Until the W3C schema standard is implemented, the BizTalk schema can be used. When the W3C schema standard is complete, none of the XML documents based on a BizTalk schema will need to be changed. The only thing that will have to change is the schema located in the repository. It is likely that an application will be available that will automatically convert a BizTalk schema to the W3C schema, or you could write one yourself. While we are waiting for the final W3C standard to be completed, the BizTalk schema is the ideal interim candidate. The BizTalk schema has many advantages, including ease of use, simplicity, and a set of data types.
There is little question that movement of data across boundaries is one of the greatest challenges facing large and small corporations today. As we have mentioned, XML is the best available solution for moving data across boundaries, and we can use schemas to validate XML documents. In fact, you can spend the next year writing applications that do not use schemas, or that don't even work with XML, and then upgrade all of your applications when the W3C schema specification is released. However, by rewriting your applications, you will likely incur a large expense and waste a great deal of development time over the next one or two years. So a better choice is to write your applications using BizTalk schemas now and then upgrade only your schema when the new specification is complete. Using the BizTalk schema now will result in applications that integrate with the next generation of applications and require little expense to upgrade.

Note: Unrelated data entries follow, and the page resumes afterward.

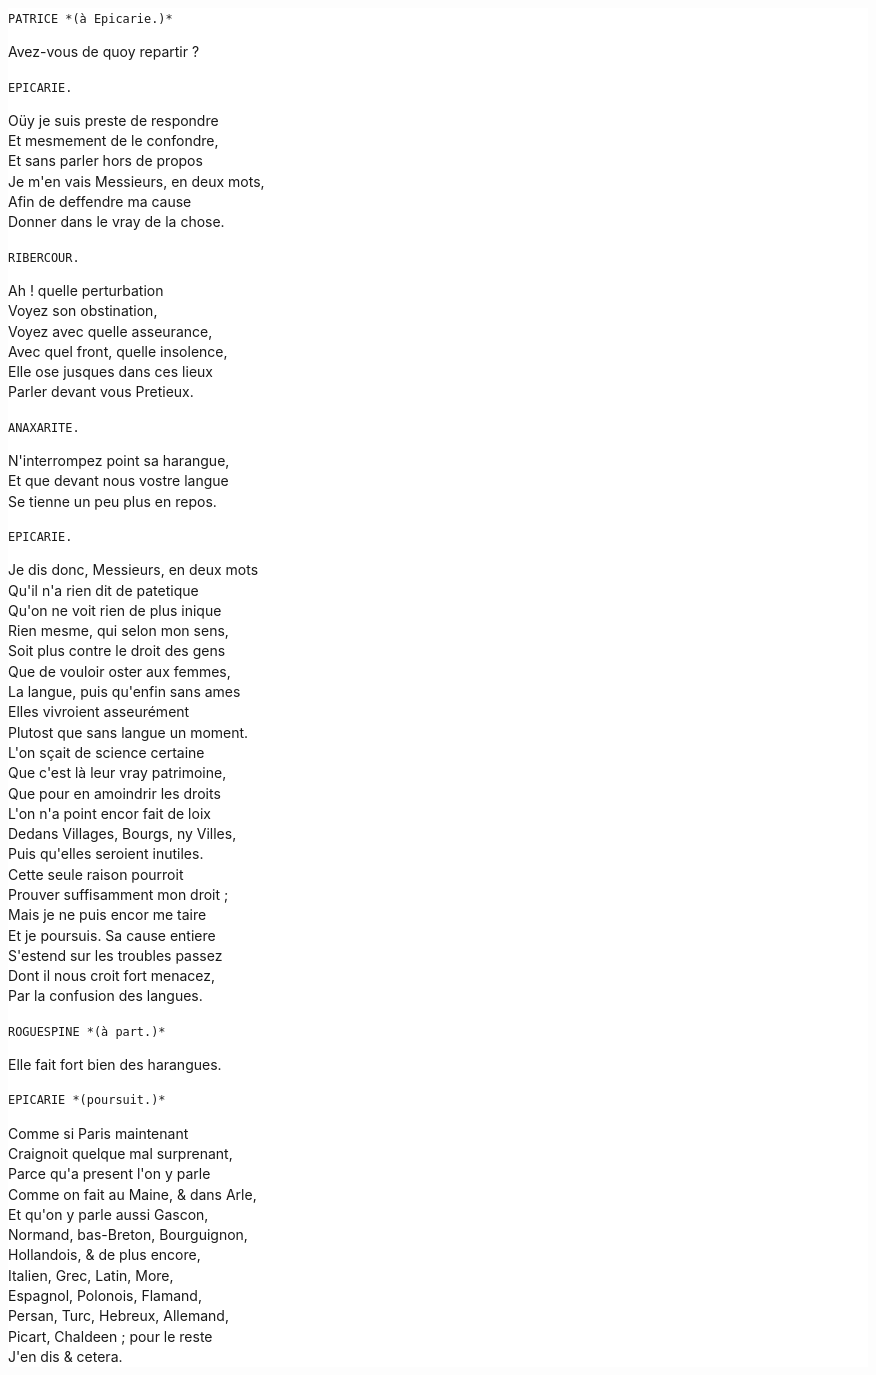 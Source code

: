     PATRICE *(à Epicarie.)*
Avez-vous de quoy repartir ?                      

    EPICARIE.
Oüy je suis preste de respondre  
Et mesmement de le confondre,  
Et sans parler hors de propos  
Je m'en vais Messieurs, en deux mots,  
Afin de deffendre ma cause  
Donner dans le vray de la chose.  

    RIBERCOUR.
Ah ! quelle perturbation  
Voyez son obstination,  
Voyez avec quelle asseurance,  
Avec quel front, quelle insolence,  
Elle ose jusques dans ces lieux  
Parler devant vous Pretieux.  

    ANAXARITE.
N'interrompez point sa harangue,  
Et que devant nous vostre langue  
Se tienne un peu plus en repos.  

    EPICARIE.
Je dis donc, Messieurs, en deux mots  
Qu'il n'a rien dit de patetique  
Qu'on ne voit rien de plus inique  
Rien mesme, qui selon mon sens,  
Soit plus contre le droit des gens  
Que de vouloir oster aux femmes,  
La langue, puis qu'enfin sans ames  
Elles vivroient asseurément  
Plutost que sans langue un moment.  
L'on sçait de science certaine                      
Que c'est là leur vray patrimoine,  
Que pour en amoindrir les droits  
L'on n'a point encor fait de loix  
Dedans Villages, Bourgs, ny Villes,  
Puis qu'elles seroient inutiles.  
Cette seule raison pourroit  
Prouver suffisamment mon droit ;  
Mais je ne puis encor me taire  
Et je poursuis. Sa cause entiere  
S'estend sur les troubles passez  
Dont il nous croit fort menacez,  
Par la confusion des langues.  

    ROGUESPINE *(à part.)*
Elle fait fort bien des harangues.  

    EPICARIE *(poursuit.)*
Comme si Paris maintenant  
Craignoit quelque mal surprenant,  
Parce qu'a present l'on y parle  
Comme on fait au Maine, & dans Arle,  
Et qu'on y parle aussi Gascon,  
Normand, bas-Breton, Bourguignon,  
Hollandois, & de plus encore,  
Italien, Grec, Latin, More,  
Espagnol, Polonois, Flamand,  
Persan, Turc, Hebreux, Allemand,  
Picart, Chaldeen ; pour le reste  
J'en dis & cetera.                           
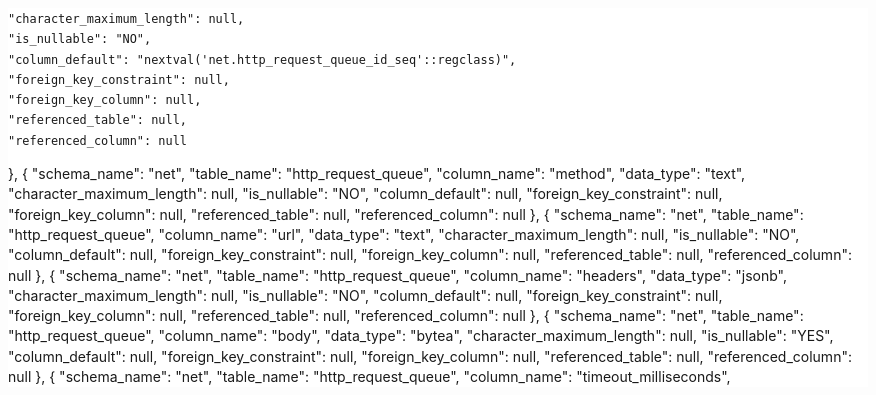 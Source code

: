     "character_maximum_length": null,
    "is_nullable": "NO",
    "column_default": "nextval('net.http_request_queue_id_seq'::regclass)",
    "foreign_key_constraint": null,
    "foreign_key_column": null,
    "referenced_table": null,
    "referenced_column": null
  },
  {
    "schema_name": "net",
    "table_name": "http_request_queue",
    "column_name": "method",
    "data_type": "text",
    "character_maximum_length": null,
    "is_nullable": "NO",
    "column_default": null,
    "foreign_key_constraint": null,
    "foreign_key_column": null,
    "referenced_table": null,
    "referenced_column": null
  },
  {
    "schema_name": "net",
    "table_name": "http_request_queue",
    "column_name": "url",
    "data_type": "text",
    "character_maximum_length": null,
    "is_nullable": "NO",
    "column_default": null,
    "foreign_key_constraint": null,
    "foreign_key_column": null,
    "referenced_table": null,
    "referenced_column": null
  },
  {
    "schema_name": "net",
    "table_name": "http_request_queue",
    "column_name": "headers",
    "data_type": "jsonb",
    "character_maximum_length": null,
    "is_nullable": "NO",
    "column_default": null,
    "foreign_key_constraint": null,
    "foreign_key_column": null,
    "referenced_table": null,
    "referenced_column": null
  },
  {
    "schema_name": "net",
    "table_name": "http_request_queue",
    "column_name": "body",
    "data_type": "bytea",
    "character_maximum_length": null,
    "is_nullable": "YES",
    "column_default": null,
    "foreign_key_constraint": null,
    "foreign_key_column": null,
    "referenced_table": null,
    "referenced_column": null
  },
  {
    "schema_name": "net",
    "table_name": "http_request_queue",
    "column_name": "timeout_milliseconds",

Even though BizTalk does offer many advantages over DTDs, DTDs do still have a place in the current development of XML. On the minus side, however, DTDs are much more complicated than schemas, especially when entities are used. They are also not written in well-formed, valid XML. On the plus side, DTDs have been in use for some time and are widely implemented across virtually every platform.
The large software corporations are currently divided on how to implement XML. As you know, Microsoft, working with other organizations such as SAP and CommerceOne, has developed BizTalk so that corporations can begin to implement XML solutions using schemas now. In response to BizTalk, IBM, SUN, and other organizations have formed a group called OASIS and created their own schema repository, which can be found at http://www.xml.org
. They are developing ebXML, which is similar to BizTalk but works only with the XML 1.0 standard-that is, only with DTDs.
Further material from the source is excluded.